The neural network is trained with Gaussian noise-augmented data to enhance robustness, which is crucial for handling real-world noisy signal inputs. The training dictionary consists of approximately 79,900 entries, underscoring the capability of the network to process a significant volume of data efficiently. The resultant neural network offers a remarkable reduction in storage requirements, utilizing only 5% of the space needed for conventional dictionary storage.

Results

The performance of the DRONE model is rigorously validated using both numerical simulations and empirical data from the ISMRM/NIST phantom, demonstrating superior accuracy and robustness.

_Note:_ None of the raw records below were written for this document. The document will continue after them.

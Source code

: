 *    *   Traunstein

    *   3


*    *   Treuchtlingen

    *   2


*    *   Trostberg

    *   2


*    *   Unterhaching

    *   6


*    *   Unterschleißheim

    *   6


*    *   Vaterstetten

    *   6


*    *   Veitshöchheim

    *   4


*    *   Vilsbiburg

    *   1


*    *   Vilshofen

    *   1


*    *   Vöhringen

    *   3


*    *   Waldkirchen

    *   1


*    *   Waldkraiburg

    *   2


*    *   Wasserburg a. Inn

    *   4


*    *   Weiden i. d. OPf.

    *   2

The root-mean-square error (RMSE) for the NN in reconstructing simulated brain data stands at a compelling 3.5 ms for T1 and 7.8 ms for T2, which is substantially lower compared to traditional methods. The network shows excellent agreement (R = 0.99) with reference values from phantom measurements, illustrating its effectiveness.

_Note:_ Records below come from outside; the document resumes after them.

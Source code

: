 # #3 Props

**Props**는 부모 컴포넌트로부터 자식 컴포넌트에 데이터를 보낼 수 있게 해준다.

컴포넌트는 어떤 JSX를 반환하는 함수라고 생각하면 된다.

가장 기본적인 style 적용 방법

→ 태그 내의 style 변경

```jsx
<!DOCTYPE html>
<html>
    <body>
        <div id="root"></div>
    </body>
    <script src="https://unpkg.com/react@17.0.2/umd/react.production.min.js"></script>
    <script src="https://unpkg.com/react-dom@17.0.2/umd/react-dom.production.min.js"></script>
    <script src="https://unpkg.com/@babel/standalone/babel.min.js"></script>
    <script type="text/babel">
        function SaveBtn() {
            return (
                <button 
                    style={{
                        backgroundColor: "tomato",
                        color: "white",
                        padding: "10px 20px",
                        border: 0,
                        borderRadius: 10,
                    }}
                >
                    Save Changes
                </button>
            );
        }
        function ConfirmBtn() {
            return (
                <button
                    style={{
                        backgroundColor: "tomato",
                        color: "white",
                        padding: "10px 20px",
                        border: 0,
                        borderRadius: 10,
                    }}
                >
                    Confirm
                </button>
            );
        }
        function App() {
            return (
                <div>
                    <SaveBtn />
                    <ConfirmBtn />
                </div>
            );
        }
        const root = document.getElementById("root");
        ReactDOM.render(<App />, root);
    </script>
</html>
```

In practical terms, the NN reconstruction is 300 times faster than the conventional MRF template matching techniques due to its rapid feedforward processing. This acceleration is pivotal in advancing the clinical viability of MRF by mitigating the otherwise prohibitive computational demands.

Discussion

The compact architecture of the DRONE network addresses the principal challenges of conventional MRF methods, which involve exponential growth in dictionary size with high-dimensional applications. By providing a continuous functional mapping of signal magnitudes to tissue parameter values, the NN overcomes the discrete limitations of dictionary matching, offering improved noise resilience and overall reconstruction accuracy.

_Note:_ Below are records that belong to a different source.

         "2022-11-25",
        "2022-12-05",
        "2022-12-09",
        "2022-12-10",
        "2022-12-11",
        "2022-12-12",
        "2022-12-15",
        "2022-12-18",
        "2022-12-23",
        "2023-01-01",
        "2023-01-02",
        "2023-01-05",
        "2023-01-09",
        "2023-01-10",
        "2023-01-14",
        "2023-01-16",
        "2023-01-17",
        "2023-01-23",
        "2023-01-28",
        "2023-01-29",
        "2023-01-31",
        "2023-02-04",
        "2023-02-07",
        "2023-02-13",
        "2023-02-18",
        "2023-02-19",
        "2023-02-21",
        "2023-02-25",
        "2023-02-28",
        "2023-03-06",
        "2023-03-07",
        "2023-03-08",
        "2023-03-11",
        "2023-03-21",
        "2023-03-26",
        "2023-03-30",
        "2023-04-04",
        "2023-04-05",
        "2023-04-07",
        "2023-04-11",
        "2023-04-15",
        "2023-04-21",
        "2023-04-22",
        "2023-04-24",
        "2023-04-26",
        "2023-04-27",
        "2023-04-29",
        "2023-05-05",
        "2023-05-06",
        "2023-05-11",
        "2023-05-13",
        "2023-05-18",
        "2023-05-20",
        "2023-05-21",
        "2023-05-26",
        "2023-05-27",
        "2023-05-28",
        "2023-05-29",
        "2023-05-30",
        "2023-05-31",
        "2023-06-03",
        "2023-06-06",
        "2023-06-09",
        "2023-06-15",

Furthermore, the authors highlight the flexibility of the model with respect to pulse sequence variations, signaling potential adaptability across diverse MR imaging applications. The scalability of the DRONE model for more complex reconstructions with additional tissue parameters, however, may require deeper network architectures and more advanced training methodologies, which the paper proposes to explore in future investigations.

Conclusion

Overall, the DRONE approach exemplifies the integration of Deep Learning into MRF reconstruction, achieving an impressive balance between speed, accuracy, and computational efficiency. This paper contributes substantially to the field of magnetic resonance imaging by demonstrating the potential of neural networks to surmount issues associated with traditional MRF methods, paving the way for future advancements in the utilization of machine learning for medical imaging applications. Future developments could further enhance the capabilities of DRONE, incorporating deeper networks and exploring varied activation functions to optimize performance across a wider array of imaging contexts.